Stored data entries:
○ ○ ○
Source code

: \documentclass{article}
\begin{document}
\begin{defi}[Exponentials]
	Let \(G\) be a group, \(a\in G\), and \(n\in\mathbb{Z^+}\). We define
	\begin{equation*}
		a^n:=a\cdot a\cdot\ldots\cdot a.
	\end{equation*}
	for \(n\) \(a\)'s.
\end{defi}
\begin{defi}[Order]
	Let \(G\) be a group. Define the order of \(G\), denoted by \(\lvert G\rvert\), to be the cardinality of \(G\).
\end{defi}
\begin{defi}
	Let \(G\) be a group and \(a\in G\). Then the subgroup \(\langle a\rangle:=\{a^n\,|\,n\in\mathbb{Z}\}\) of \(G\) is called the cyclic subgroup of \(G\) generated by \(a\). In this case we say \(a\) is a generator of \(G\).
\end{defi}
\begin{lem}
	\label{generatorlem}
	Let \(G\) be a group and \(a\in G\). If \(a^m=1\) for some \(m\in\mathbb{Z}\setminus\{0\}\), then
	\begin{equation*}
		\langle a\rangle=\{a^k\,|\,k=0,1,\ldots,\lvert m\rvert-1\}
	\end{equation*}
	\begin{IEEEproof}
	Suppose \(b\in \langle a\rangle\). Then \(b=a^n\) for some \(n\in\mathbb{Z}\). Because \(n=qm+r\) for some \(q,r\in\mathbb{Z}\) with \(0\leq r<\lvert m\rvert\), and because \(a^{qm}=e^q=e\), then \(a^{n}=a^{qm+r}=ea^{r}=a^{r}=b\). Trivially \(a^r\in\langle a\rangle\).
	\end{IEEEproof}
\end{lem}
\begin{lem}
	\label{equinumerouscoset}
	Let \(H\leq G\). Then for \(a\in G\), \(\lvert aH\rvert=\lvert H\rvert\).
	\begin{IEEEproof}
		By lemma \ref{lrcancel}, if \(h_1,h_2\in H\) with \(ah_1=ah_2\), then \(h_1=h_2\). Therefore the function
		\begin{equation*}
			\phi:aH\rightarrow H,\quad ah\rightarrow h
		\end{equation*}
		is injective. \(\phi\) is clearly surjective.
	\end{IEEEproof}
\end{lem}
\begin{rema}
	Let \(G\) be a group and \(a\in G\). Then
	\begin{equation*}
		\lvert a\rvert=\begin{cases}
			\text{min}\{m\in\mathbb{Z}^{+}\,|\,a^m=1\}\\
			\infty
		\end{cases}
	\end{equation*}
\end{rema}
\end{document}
○ ○ ○
WHAT YOU SHOULD DO:
Filter the entries and keep only the lines holding "with".

EXERCISE SOLUTION:
	Suppose \(b\in \langle a\rangle\). Then \(b=a^n\) for some \(n\in\mathbb{Z}\). Because \(n=qm+r\) for some \(q,r\in\mathbb{Z}\) with \(0\leq r<\lvert m\rvert\), and because \(a^{qm}=e^q=e\), then \(a^{n}=a^{qm+r}=ea^{r}=a^{r}=b\). Trivially \(a^r\in\langle a\rangle\).
		By lemma \ref{lrcancel}, if \(h_1,h_2\in H\) with \(ah_1=ah_2\), then \(h_1=h_2\). Therefore the function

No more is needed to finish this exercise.